The fairy tales that form the basis for each story in Link’s new collection, White Cat, Black Dog, draw upon a wide range of traditions, from Grimm classics to Scottish ballads to Norwegian folklore. Fairy tales are well-loved source materials for modern reimaginings, but the stories of White Cat stray wonderfully far from their sources; they’re not so much straight updates as they are fever dreams by the original characters that we’ve been permitted to step inside. Hansel and Gretel become android siblings marooned on a distant planet; hell’s royals brunch and bitch in modern-day Manhattan; Snow-White arrives at a house sitting gig where the instructions are scant but the magic mushrooms abundant. Into an ancient tradition of one-dimensional heroes and unbearably happy endings, White Cat instills the contradictions of real personality and relationships both fragile and tender. Slowly, these stories suggest that human desire is the dankest magic of all, every bit as likely to betray us as it is to save us. 

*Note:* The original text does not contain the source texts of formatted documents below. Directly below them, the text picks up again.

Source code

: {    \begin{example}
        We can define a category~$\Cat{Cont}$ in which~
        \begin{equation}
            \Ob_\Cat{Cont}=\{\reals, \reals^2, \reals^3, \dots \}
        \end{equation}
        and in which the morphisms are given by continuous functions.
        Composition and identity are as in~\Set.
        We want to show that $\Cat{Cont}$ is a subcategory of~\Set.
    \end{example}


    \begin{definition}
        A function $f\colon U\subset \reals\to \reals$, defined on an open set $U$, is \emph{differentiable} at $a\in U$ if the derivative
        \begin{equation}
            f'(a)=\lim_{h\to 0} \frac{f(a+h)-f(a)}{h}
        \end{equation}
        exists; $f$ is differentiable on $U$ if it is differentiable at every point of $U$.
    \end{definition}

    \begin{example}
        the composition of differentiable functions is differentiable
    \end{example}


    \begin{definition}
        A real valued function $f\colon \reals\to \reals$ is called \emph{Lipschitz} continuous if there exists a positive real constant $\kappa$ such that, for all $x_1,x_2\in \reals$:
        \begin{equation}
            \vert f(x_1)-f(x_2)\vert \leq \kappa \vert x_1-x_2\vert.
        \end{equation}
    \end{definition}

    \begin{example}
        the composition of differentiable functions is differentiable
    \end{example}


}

Over email, Link and I discussed what keeps fairy tales forever in our cultural imagination, how growing up religious shaped her own “personal superstitions” around life and writing, and the two-sided coin of humor and horror.


Chelsea Davis: Rules—often arbitrary, always ominous—shape many fairy tales, and most of the stories in White Cat. Don’t let anyone enter the front door; don’t visit your lover unless it’s snowing; and (my favorite) don’t hunker down for the night in a home that doesn’t have a corpse inside. How do explicit rules activate or shape a story?

Kelly Link: I love thinking about rules! I’m deeply interested in the relationship that we have with them as members of a family, or a social group, or a culture. They mark out the territory in which we (or our characters) live our lives. When thinking about imaginary people, a useful approach is to consider what rules they live by, which rules they break, and the consequences or freedoms that occur as a result.

When I was a kid, I was fascinated and horrified by all sorts of rules: Don’t wear white after Labor Day! Wear pantyhose with skirts. Never wear navy and black together. Don’t take candy from a stranger. 

I was a preacher’s kid, and aside from all the familiar stuff about virginity, and not taking the Lord’s name in vain, there were weirder, more interesting rules about not eating shellfish, or wearing certain fibers together, or not suffering a witch to live. (Though the two rules about loving your neighbor as yourself, and doing unto others as you would have them do unto you still seem like good practice.)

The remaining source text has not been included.